Supplied material:
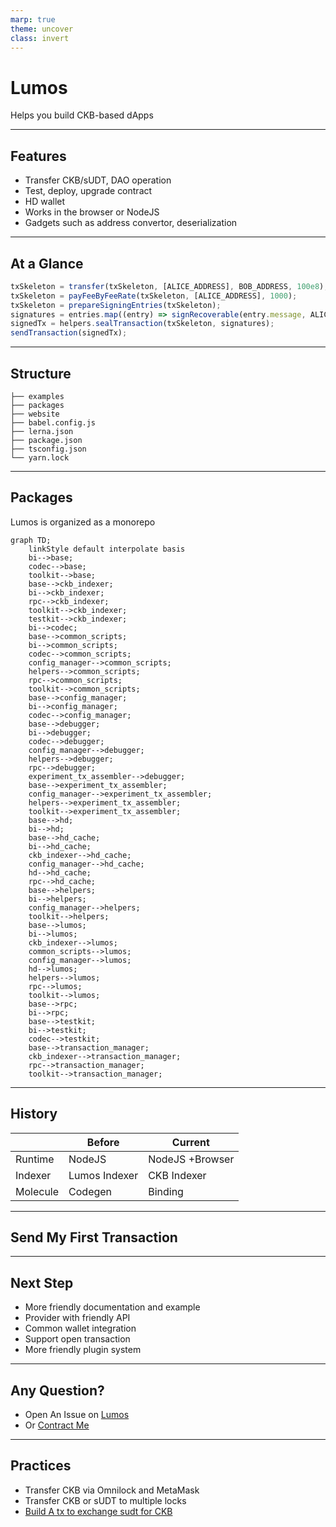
 ```yaml
---
marp: true
theme: uncover
class: invert
---
```


# Lumos

Helps you build CKB-based dApps

---

## Features

- Transfer CKB/sUDT, DAO operation
- Test, deploy, upgrade contract
- HD wallet
- Works in the browser or NodeJS
- Gadgets such as address convertor, deserialization

---

## At a Glance

```js
txSkeleton = transfer(txSkeleton, [ALICE_ADDRESS], BOB_ADDRESS, 100e8);
txSkeleton = payFeeByFeeRate(txSkeleton, [ALICE_ADDRESS], 1000);
txSkeleton = prepareSigningEntries(txSkeleton);
signatures = entries.map((entry) => signRecoverable(entry.message, ALICE_PRIVATE_KEY));
signedTx = helpers.sealTransaction(txSkeleton, signatures);
sendTransaction(signedTx);
```

---

## Structure

```
├── examples
├── packages
├── website
├── babel.config.js
├── lerna.json
├── package.json
├── tsconfig.json
└── yarn.lock
```

<!--

- Lumos is organized as a monorepo, modules are under `/packages`
- There are various examples under `/examples`, which can generally be run in the browser
- `website` provides docs and gadgets that you can use out of the box
-->

---

## Packages

Lumos is organized as a monorepo

```mermaid
graph TD;
    linkStyle default interpolate basis
    bi-->base;
    codec-->base;
    toolkit-->base;
    base-->ckb_indexer;
    bi-->ckb_indexer;
    rpc-->ckb_indexer;
    toolkit-->ckb_indexer;
    testkit-->ckb_indexer;
    bi-->codec;
    base-->common_scripts;
    bi-->common_scripts;
    codec-->common_scripts;
    config_manager-->common_scripts;
    helpers-->common_scripts;
    rpc-->common_scripts;
    toolkit-->common_scripts;
    base-->config_manager;
    bi-->config_manager;
    codec-->config_manager;
    base-->debugger;
    bi-->debugger;
    codec-->debugger;
    config_manager-->debugger;
    helpers-->debugger;
    rpc-->debugger;
    experiment_tx_assembler-->debugger;
    base-->experiment_tx_assembler;
    config_manager-->experiment_tx_assembler;
    helpers-->experiment_tx_assembler;
    toolkit-->experiment_tx_assembler;
    base-->hd;
    bi-->hd;
    base-->hd_cache;
    bi-->hd_cache;
    ckb_indexer-->hd_cache;
    config_manager-->hd_cache;
    hd-->hd_cache;
    rpc-->hd_cache;
    base-->helpers;
    bi-->helpers;
    config_manager-->helpers;
    toolkit-->helpers;
    base-->lumos;
    bi-->lumos;
    ckb_indexer-->lumos;
    common_scripts-->lumos;
    config_manager-->lumos;
    hd-->lumos;
    helpers-->lumos;
    rpc-->lumos;
    toolkit-->lumos;
    base-->rpc;
    bi-->rpc;
    base-->testkit;
    bi-->testkit;
    codec-->testkit;
    base-->transaction_manager;
    ckb_indexer-->transaction_manager;
    rpc-->transaction_manager;
    toolkit-->transaction_manager;
```

<!--

some commonly used modules:

- common-scripts: build common transactions, such as transferring CKB or sUDT
- codec: serialization and deserialization, works with molecule
- config-manager: Manage script config required in dApp
- ckb-indexer: collect UTxOs
- hd: HD wallet/keys
-->

---

## History

|          | Before        | Current         |
| -------- | ------------- | --------------- |
| Runtime  | NodeJS        | NodeJS +Browser |
| Indexer  | Lumos Indexer | CKB Indexer     |
| Molecule | Codegen       | Binding         |

---

## Send My First Transaction

<!--

`/tutorial`

-->

---

## Next Step

- More friendly documentation and example
- Provider with friendly API
- Common wallet integration
- Support open transaction
- More friendly plugin system

---

## Any Question?

- Open An Issue on [Lumos](https://github.com/ckb-js/lumos/issues)
- Or [Contract Me](mailto://homura.dev@gmail.com)

---

## Practices

- Transfer CKB via Omnilock and MetaMask
- Transfer CKB or sUDT to multiple locks
- [Build A tx to exchange sudt for CKB](https://github.com/nervosnetwork/ckit/issues/108)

How to complete this task: Among the lines above, repeat exactly those from the line with "- codec: serialization" to the line with "- More friendly documentation and example", counting both ends.

Task output:
- codec: serialization and deserialization, works with molecule
- config-manager: Manage script config required in dApp
- ckb-indexer: collect UTxOs
- hd: HD wallet/keys
-->

---

## History

|          | Before        | Current         |
| -------- | ------------- | --------------- |
| Runtime  | NodeJS        | NodeJS +Browser |
| Indexer  | Lumos Indexer | CKB Indexer     |
| Molecule | Codegen       | Binding         |

---

## Send My First Transaction

<!--

`/tutorial`

-->

---

## Next Step

- More friendly documentation and example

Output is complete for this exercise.